| Assignment |
Copy out every line from the records that includes "images".

[Stored data]
"""

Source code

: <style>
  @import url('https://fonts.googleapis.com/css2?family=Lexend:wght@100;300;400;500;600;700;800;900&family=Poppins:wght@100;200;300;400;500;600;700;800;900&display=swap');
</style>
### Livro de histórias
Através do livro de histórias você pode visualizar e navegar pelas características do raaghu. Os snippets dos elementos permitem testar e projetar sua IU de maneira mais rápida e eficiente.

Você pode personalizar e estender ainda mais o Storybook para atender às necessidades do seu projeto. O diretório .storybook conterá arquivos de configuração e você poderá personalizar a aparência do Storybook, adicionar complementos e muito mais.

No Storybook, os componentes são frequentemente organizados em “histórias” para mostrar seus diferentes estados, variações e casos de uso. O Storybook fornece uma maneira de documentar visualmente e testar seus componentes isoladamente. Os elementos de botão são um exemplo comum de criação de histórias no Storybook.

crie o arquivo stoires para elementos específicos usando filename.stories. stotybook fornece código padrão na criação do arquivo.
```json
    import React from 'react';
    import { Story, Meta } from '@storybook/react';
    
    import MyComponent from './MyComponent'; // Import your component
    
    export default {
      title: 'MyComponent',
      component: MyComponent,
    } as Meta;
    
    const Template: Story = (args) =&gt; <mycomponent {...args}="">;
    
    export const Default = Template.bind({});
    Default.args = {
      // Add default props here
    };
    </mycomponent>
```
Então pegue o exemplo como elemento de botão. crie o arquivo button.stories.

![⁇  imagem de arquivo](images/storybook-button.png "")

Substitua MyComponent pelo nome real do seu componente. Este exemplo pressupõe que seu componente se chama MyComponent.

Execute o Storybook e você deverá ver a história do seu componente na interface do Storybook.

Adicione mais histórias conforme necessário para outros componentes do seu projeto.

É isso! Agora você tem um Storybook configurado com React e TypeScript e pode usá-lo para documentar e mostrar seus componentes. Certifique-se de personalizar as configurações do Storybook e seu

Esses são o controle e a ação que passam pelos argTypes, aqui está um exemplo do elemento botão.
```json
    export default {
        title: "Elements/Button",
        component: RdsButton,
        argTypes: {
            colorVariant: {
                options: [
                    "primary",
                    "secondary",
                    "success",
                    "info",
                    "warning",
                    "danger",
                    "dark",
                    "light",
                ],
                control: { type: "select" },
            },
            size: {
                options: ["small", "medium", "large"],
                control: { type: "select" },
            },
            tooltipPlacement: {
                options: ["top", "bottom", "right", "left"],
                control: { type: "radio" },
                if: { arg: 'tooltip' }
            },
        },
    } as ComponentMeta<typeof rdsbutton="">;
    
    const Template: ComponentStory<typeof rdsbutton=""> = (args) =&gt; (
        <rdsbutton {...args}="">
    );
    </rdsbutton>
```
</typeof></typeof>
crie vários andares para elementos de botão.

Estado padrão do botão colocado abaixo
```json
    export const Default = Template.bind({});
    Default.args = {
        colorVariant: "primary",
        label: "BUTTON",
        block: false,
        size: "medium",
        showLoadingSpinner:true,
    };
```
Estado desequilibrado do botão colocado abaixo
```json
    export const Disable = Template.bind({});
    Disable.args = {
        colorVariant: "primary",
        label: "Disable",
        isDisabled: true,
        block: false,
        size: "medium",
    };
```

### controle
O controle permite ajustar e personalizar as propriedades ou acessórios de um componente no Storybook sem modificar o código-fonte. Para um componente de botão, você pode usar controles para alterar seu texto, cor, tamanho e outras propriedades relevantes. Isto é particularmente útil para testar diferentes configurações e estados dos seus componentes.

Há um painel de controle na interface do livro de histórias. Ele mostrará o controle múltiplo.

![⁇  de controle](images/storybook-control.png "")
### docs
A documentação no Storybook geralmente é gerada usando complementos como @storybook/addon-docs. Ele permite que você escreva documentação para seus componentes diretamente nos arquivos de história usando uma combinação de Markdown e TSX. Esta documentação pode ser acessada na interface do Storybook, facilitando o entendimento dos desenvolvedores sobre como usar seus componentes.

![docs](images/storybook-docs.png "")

"""

| Solved exercise |
![⁇  imagem de arquivo](images/storybook-button.png "")
![⁇  de controle](images/storybook-control.png "")
![docs](images/storybook-docs.png "")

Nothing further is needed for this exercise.